- Task directions: Within the records, which lines hold the string "Source"? Report each one by copying it.

- Dataset entries:
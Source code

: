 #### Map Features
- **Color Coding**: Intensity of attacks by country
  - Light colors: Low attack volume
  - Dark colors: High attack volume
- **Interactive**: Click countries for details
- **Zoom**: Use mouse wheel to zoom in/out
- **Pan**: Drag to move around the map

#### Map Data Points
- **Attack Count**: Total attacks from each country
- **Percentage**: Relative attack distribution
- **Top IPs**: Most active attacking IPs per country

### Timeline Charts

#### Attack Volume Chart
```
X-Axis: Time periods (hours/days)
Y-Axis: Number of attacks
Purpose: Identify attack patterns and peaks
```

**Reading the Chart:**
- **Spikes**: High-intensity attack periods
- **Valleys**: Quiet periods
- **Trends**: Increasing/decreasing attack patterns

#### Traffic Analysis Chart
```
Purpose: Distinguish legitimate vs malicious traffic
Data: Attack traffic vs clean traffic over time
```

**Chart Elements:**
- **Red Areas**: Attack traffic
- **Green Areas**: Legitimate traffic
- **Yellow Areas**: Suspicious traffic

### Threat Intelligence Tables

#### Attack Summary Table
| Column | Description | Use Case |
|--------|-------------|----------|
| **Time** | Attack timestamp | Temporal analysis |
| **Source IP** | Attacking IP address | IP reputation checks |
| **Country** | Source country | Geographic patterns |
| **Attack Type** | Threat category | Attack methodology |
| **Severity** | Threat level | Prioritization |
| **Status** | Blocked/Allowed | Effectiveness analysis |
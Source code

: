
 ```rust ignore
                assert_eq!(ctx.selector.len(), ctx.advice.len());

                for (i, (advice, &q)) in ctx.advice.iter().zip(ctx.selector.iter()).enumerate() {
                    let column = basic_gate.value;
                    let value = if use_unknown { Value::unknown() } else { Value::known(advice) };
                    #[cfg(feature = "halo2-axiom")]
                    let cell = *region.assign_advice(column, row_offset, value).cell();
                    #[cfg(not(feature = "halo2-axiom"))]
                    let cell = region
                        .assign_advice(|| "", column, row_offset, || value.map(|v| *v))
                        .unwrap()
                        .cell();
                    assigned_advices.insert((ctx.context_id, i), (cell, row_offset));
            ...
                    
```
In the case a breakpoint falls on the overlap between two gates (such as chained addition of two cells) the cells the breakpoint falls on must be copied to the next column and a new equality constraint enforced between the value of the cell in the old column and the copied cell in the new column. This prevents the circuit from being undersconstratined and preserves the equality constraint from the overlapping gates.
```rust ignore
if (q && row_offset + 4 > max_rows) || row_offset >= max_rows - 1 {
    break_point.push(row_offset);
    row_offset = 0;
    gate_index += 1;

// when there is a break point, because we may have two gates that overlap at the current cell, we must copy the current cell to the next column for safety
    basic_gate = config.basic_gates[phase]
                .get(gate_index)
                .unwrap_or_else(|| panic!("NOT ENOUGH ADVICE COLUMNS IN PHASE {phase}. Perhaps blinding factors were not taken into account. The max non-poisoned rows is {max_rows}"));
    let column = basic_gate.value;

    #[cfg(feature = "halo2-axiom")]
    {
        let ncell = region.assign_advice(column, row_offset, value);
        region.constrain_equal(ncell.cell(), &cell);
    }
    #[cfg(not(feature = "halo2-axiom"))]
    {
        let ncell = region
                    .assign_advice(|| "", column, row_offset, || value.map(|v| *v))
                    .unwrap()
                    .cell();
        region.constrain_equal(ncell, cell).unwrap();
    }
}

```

- Task output:
Source code
| **Source IP** | Attacking IP address | IP reputation checks |
| **Country** | Source country | Geographic patterns |
Source code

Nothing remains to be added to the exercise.